____ TASK INPUT

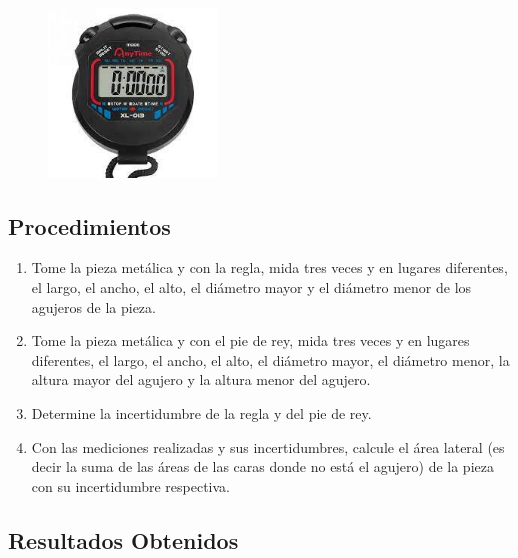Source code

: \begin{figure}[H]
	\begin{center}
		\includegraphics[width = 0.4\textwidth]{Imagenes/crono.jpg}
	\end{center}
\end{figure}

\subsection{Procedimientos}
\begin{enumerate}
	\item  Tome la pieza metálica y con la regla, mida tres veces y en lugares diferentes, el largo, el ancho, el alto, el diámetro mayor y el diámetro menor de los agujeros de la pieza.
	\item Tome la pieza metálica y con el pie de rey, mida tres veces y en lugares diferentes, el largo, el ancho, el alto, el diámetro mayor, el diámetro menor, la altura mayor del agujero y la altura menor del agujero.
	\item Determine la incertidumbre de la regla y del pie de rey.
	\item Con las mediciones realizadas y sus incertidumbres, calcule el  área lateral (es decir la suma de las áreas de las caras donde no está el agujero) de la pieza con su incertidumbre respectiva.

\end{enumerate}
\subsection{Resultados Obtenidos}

________
____ TASK INPUT

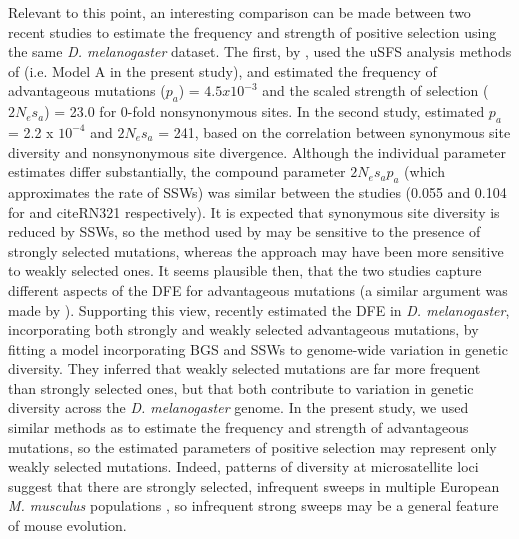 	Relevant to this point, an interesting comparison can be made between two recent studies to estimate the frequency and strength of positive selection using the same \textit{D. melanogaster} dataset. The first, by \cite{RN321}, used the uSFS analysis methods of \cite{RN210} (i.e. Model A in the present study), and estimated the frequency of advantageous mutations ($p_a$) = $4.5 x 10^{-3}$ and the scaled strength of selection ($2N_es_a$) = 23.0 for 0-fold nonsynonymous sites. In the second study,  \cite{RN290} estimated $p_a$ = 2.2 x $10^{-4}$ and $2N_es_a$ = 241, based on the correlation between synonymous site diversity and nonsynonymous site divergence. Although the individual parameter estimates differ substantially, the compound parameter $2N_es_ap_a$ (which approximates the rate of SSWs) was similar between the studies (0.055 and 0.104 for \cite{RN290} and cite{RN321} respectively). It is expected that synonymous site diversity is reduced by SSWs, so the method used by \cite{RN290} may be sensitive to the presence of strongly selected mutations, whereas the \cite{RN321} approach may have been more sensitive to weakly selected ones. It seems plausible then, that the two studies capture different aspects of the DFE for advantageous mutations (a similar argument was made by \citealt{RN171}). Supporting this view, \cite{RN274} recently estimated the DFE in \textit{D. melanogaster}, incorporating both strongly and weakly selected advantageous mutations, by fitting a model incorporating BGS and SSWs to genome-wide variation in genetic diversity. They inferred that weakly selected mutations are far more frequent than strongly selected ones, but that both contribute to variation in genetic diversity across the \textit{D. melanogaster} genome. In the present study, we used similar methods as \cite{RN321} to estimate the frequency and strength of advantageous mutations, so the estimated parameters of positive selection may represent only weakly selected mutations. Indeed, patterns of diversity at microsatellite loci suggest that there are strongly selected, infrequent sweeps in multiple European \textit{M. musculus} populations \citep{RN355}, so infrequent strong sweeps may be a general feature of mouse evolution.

________

▸ WHAT YOU WILL DO
In the data above, find each line that has the word "veces" and copy it out.

▸ EXERCISE SOLUTION
	\item  Tome la pieza metálica y con la regla, mida tres veces y en lugares diferentes, el largo, el ancho, el alto, el diámetro mayor y el diámetro menor de los agujeros de la pieza.
	\item Tome la pieza metálica y con el pie de rey, mida tres veces y en lugares diferentes, el largo, el ancho, el alto, el diámetro mayor, el diámetro menor, la altura mayor del agujero y la altura menor del agujero.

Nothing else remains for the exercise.